Когда они вернулись на стройку, Пержу быстро собрал всех в колонну.
— Ну, отправляйтесь! — сказал он, думая о чем-то другом. От его прежней молодцеватости не осталось и следа.
Он остался один-одинешенек на этом развороченном месте. Уселся на только что начатую кладку, еще мокрую от раствора, скрутил цигарку из остатков махорки и поискал глазами ту глиняную мазанку с бесчисленными подпорками.
Эта мазанка…
Одному Пержу известно, с каким трудом добился он кое-каких знаний и специальности техника-укладчика. И хотя это означало, что он и слесарь, и механик, и монтер-электрик, — работы найти не смог. Так он стал безработным, бродячим мастером, брался за любые поделки. Он, как-никак закончивший школу, рад был всякой работе: копал водопроводные канавы, рыл ямы для канализации. Скитался по городам и селам. Негде было головы приклонить. Голодал…
Пока не встретил Марию, свою теперешнюю жену.
Мария приютила его, кормила. Оба как будто были довольны. Чтобы свести концы с концами, она иногда потихоньку приносила кое-что от своего отца, зажиточного крестьянина, как говорили. Торговала и на базаре, кое-как выкручивалась. Но главное — у Марии были свои четыре стены и крыша над головой.

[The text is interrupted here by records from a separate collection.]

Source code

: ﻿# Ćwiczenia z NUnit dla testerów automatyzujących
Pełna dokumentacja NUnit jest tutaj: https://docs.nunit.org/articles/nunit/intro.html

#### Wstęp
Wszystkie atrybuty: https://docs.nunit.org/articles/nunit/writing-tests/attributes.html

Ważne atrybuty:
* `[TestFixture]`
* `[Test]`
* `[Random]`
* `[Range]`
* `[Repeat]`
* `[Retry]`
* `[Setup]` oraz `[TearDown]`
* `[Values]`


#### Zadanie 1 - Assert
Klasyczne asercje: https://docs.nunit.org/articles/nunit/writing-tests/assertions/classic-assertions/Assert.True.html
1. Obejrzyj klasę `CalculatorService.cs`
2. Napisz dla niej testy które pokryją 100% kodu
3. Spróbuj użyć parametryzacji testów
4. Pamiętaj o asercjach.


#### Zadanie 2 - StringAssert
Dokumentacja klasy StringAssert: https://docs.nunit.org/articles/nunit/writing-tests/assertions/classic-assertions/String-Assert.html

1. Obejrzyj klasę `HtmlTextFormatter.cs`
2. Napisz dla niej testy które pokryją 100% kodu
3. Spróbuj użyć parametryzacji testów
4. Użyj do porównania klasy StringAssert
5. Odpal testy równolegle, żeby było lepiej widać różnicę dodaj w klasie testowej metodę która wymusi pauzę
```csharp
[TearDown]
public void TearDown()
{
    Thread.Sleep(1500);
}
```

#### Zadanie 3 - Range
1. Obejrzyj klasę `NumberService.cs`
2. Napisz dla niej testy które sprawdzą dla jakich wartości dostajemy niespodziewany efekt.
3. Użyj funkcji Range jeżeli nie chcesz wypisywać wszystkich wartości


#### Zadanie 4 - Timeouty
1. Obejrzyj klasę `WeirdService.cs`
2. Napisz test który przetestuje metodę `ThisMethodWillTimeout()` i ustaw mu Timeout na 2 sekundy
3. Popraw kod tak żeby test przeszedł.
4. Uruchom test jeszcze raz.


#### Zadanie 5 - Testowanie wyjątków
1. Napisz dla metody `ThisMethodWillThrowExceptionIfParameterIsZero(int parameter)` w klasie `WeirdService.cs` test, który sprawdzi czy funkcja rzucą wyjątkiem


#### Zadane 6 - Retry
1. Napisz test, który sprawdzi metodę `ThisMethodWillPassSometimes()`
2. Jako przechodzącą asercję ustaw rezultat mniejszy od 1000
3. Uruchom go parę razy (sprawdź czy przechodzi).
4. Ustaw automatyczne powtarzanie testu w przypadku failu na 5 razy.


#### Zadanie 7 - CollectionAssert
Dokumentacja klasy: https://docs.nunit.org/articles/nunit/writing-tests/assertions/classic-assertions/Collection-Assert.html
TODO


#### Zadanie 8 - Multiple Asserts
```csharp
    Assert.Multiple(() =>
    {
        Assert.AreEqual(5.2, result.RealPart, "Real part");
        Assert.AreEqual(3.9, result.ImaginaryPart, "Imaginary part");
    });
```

Стены. Как они достались ей! Сгибалась в три погибели под тяжестью мешков с глиной. Сама месила ее руками и ногами. А опорные столбы, а потолочные балки! Дранка, окна, двери… Все сама раздобыла, сама возвела, и все принадлежало ей! Была уверена, что теперь, когда гнездо готово, найдет и муженька. Своего муженька!

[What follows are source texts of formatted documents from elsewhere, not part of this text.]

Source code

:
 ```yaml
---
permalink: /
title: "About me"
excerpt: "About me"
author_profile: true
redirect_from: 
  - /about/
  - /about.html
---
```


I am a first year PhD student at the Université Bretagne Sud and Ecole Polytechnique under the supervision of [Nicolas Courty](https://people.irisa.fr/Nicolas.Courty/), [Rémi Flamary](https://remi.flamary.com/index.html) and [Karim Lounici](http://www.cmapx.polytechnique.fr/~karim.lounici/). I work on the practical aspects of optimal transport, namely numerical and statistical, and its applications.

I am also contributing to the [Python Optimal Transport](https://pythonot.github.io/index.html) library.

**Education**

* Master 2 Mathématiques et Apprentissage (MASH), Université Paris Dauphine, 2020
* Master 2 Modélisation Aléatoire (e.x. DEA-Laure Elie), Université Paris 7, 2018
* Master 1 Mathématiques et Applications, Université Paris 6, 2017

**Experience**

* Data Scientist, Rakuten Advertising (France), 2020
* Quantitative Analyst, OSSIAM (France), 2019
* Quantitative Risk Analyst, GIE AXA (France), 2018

Их жизнь текла ни шатко ни валко, со дня на день. Пержу радовался, что сыт, одет и над ним не каплет. Плевать ему было на сплетни о Марии, — как, мол, она из деревни в город перебралась. Это ее дело. Пержу отсыпался. Спал днем, спал и ночью. А Мария только и заботилась о муже, никакой работы от него не требовала. Продолжала таскать из села мешочки с мукой, торбы с брынзой. Изредка приносила и бочонки с вином — лишь бы угодить Пержу. Она была ему благодарна за ласку.

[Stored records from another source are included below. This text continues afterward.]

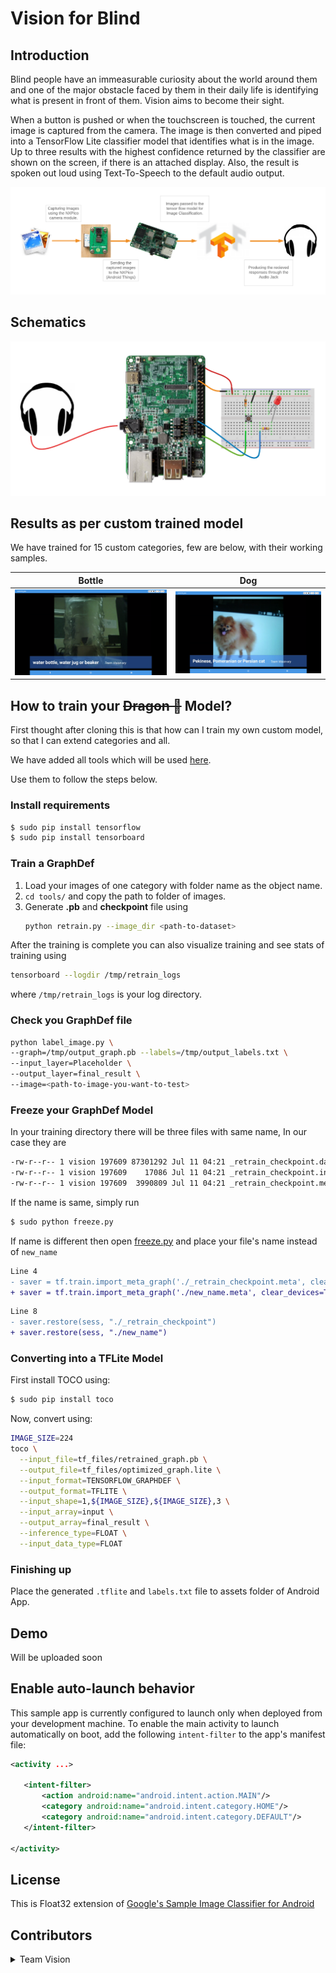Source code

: # Vision for Blind

## Introduction

Blind people have an immeasurable curiosity about the world around them and one of the major obstacle faced by them in their daily life is identifying what is present in front of them. Vision aims to become their sight.

When a button is pushed or when the touchscreen is touched, the current image is captured from the
camera. The image is then converted and piped into a TensorFlow Lite classifier model that
identifies what is in the image. Up to three results with the highest confidence returned by the
classifier are shown on the screen, if there is an attached display. Also, the result is spoken out
loud using Text-To-Speech to the default audio output.

![Flow of Vision](flow.png)


## Schematics

![Schematics](nxp_schematics.png)


## Results as per custom trained model

We have trained for 15 custom categories, few are below, with their working samples.

| Bottle             |  Dog |
:-------------------------:|:-------------------------:
![](Bottle.png)  |  ![](Dog.png)


## How to train your ~~Dragon 🐉~~ Model?

First thought after cloning this is that how can I train my own custom model, so that I can extend categories and all.

We have added all tools which will be used [here](tools/).

Use them to follow the steps below.

### Install requirements

```sh
$ sudo pip install tensorflow
$ sudo pip install tensorboard
```

### Train a GraphDef

1. Load your images of one category with folder name as the object name.
2. `cd tools/` and copy the path to folder of images.
3. Generate **.pb** and **checkpoint** file using
    ```sh
    python retrain.py --image_dir <path-to-dataset>
    ```

After the training is complete you can also visualize training and see stats of training using

```sh
tensorboard --logdir /tmp/retrain_logs
```

where `/tmp/retrain_logs` is your log directory.


### Check you GraphDef file

```sh 
python label_image.py \
--graph=/tmp/output_graph.pb --labels=/tmp/output_labels.txt \
--input_layer=Placeholder \
--output_layer=final_result \
--image=<path-to-image-you-want-to-test>
```

### Freeze your GraphDef Model

In your training directory there will be three files with same name, In our case they are

```sh
-rw-r--r-- 1 vision 197609 87301292 Jul 11 04:21 _retrain_checkpoint.data-00000-of-00001
-rw-r--r-- 1 vision 197609    17086 Jul 11 04:21 _retrain_checkpoint.index
-rw-r--r-- 1 vision 197609  3990809 Jul 11 04:21 _retrain_checkpoint.meta
``` 

If the name is same, simply run

```sh
$ sudo python freeze.py
```

If name is different then open [freeze.py](tools/freeze.py) and place your file's name instead of `new_name`

```diff 
Line 4
- saver = tf.train.import_meta_graph('./_retrain_checkpoint.meta', clear_devices=True)
+ saver = tf.train.import_meta_graph('./new_name.meta', clear_devices=True)
```

```diff
Line 8
- saver.restore(sess, "./_retrain_checkpoint")
+ saver.restore(sess, "./new_name")

```


### Converting into a TFLite Model

First install TOCO using:

```sh
$ sudo pip install toco
```

Now, convert using:

```sh
IMAGE_SIZE=224
toco \
  --input_file=tf_files/retrained_graph.pb \
  --output_file=tf_files/optimized_graph.lite \
  --input_format=TENSORFLOW_GRAPHDEF \
  --output_format=TFLITE \
  --input_shape=1,${IMAGE_SIZE},${IMAGE_SIZE},3 \
  --input_array=input \
  --output_array=final_result \
  --inference_type=FLOAT \
  --input_data_type=FLOAT
```

### Finishing up

Place the generated `.tflite` and `labels.txt` file to assets folder of Android App.


## Demo

Will be uploaded soon

## Enable auto-launch behavior

This sample app is currently configured to launch only when deployed from your
development machine. To enable the main activity to launch automatically on boot,
add the following `intent-filter` to the app's manifest file:

```xml
<activity ...>

   <intent-filter>
       <action android:name="android.intent.action.MAIN"/>
       <category android:name="android.intent.category.HOME"/>
       <category android:name="android.intent.category.DEFAULT"/>
   </intent-filter>

</activity>
```

## License

This is Float32 extension of [Google's Sample Image Classifier for Android](https://github.com/androidthings/sample-tensorflow-imageclassifier)

## Contributors

<details>
	<summary>Team Vision</summary>
		<ul>
		    <li><a href="https://github.com/prithaupadhyay">Pritha Upadhyay</a></li>
			<li><a href="https://github.com/VaaibhaviSingh">Vaaibhavi Singh</a></li>
			<li><a href="https://github.com/anshumanv">Anshuman Verma</a></li>
			<li><a href="https://github.com/aashutoshrathi">Aashutosh Rathi</a></li>
		</ul>
</details>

Когда же Пержу всласть отоспался, его стала мучить совесть: как это так, он, здоровенный мужчина, превратился в нахлебника… Он избегал своих бывших товарищей по работе и особенно — по безработице. Часами валялся в постели, но сон уже не приходил к нему. Чувствовал, как наливается на глазах, округляется, розовеет, как поросенок. Он стал противен сам себе. И все чаще его мысли сводились к одному: надо бросить Марию. Лучше спать под мостом, дохнуть с голоду. Ведь он никогда не любил ее.